Quoi qu'il en soit, la recourante ne prétend pas - et a fortiori n'établit
pas - que, si le Tribunal administratif lui avait donné l'occasion de réparer
le vice de procédure prétendument causé par une mauvaise indication des voies
de droit, B.________ se serait jointe à son recours ou lui aurait donné le
pouvoir de la représenter. Du reste, comme l'a constaté le Tribunal
administratif, cette dernière a expressément indiqué qu'elle entendait
respecter la décision d'adjudication (cf. son courriel du 28 octobre 2002).

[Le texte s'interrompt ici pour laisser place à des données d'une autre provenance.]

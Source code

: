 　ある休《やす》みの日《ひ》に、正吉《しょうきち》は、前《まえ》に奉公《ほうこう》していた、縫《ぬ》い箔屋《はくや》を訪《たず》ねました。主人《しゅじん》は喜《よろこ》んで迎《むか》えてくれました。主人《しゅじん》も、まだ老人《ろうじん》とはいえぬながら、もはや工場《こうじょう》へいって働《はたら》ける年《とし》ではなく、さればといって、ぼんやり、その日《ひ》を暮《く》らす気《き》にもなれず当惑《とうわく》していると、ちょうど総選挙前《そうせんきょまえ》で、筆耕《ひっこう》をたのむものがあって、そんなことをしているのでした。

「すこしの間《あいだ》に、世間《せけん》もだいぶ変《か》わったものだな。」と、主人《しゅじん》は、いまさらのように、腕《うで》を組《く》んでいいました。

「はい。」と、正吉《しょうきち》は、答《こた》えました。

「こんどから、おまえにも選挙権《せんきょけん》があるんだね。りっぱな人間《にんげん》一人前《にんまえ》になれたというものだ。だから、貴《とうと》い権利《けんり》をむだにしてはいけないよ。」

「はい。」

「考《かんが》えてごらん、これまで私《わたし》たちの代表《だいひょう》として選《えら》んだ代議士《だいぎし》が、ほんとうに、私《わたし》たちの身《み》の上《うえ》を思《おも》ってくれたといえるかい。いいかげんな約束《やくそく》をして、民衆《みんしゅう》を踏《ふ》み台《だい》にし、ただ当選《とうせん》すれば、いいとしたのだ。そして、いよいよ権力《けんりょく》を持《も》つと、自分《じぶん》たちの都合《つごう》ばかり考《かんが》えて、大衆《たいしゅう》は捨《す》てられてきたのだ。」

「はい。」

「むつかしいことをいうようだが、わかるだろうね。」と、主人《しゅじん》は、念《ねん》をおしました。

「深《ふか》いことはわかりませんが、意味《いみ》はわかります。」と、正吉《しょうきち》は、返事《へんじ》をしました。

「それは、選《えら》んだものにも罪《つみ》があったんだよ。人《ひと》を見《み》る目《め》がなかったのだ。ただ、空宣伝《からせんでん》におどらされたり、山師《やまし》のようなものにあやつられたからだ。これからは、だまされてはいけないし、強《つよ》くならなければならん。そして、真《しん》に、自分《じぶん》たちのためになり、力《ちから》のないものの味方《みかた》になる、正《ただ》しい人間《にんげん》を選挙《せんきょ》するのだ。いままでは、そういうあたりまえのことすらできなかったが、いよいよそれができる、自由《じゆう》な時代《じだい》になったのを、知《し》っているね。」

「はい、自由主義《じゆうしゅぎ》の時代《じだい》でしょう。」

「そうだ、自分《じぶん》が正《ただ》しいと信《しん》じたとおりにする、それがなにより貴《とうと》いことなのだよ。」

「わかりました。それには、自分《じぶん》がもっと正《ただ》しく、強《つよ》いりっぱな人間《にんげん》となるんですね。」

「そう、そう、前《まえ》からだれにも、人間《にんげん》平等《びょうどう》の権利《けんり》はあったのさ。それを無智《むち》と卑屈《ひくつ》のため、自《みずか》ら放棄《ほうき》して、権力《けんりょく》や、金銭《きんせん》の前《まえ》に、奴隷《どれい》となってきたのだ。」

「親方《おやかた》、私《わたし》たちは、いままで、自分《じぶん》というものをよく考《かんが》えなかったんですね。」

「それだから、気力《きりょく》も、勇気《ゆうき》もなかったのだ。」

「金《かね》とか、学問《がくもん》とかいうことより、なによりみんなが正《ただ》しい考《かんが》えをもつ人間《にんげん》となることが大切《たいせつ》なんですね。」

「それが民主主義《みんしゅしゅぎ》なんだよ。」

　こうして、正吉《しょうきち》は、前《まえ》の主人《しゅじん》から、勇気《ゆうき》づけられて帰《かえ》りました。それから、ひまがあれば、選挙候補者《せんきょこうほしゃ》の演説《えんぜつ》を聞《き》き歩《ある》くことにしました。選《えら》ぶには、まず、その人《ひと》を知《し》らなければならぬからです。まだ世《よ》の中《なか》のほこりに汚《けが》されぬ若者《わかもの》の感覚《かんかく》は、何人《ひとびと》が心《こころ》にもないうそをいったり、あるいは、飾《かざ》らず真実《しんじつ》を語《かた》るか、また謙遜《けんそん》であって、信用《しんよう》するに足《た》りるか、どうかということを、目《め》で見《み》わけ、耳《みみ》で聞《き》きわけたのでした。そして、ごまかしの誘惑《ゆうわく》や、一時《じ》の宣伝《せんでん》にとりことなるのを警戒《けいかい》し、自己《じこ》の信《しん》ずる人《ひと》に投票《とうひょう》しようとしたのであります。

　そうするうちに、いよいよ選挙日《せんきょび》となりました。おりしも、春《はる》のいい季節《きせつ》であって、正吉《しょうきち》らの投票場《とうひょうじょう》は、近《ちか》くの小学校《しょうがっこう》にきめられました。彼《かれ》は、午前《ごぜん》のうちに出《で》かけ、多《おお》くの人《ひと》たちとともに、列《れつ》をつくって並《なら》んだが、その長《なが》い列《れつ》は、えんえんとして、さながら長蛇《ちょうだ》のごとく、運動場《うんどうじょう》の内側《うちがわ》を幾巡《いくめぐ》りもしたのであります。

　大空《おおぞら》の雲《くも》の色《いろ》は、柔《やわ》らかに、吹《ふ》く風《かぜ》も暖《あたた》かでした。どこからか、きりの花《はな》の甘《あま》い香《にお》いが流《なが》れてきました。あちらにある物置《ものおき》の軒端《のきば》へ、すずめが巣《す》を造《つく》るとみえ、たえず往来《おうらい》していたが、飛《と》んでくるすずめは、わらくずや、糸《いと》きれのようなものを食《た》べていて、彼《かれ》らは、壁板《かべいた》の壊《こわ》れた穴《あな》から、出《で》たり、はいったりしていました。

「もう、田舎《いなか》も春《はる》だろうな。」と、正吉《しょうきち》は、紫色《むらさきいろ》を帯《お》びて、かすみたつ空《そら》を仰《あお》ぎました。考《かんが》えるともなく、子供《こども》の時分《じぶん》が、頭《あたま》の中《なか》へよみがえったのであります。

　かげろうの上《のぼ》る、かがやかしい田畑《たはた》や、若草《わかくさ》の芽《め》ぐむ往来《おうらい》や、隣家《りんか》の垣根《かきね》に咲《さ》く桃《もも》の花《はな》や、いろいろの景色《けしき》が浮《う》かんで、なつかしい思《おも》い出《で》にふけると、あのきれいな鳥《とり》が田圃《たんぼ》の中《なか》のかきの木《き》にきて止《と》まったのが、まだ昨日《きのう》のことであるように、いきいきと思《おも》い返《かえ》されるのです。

Le grief s'avère donc également mal fondé.

5.
Dans un dernier moyen, la recourante fait valoir que le Tribunal
administratif lui a dénié de manière arbitraire la qualité pour recourir.

5.1 Notion fondamentale de la procédure contentieuse, la qualité pour
recourir ne fait pas l'objet d'une réglementation particulière dans l'Accord
intercantonal sur les marchés publics, mais relève du droit cantonal de
procédure. Aussi bien le Tribunal fédéral ne peut revoir l'interprétation de
cette notion que sous l'angle restreint de l'arbitraire, à moins que ne soit
en jeu sa conformité avec les principes et les règles applicables en matière
de marchés publics (cf. arrêt 2P.261/2002 du 8 août 2003 consid. 4.1 et 4.2,
résumé in: DC 4/2003, p. 158 ad S58); en cette dernière éventualité, le
Tribunal fédéral peut, en principe, examiner librement l'interprétation et
l'application des dispositions concordataires faites par les autorités
cantonales (cf. ATF 125 II 86 consid. 6 p. 98 in initio et les références).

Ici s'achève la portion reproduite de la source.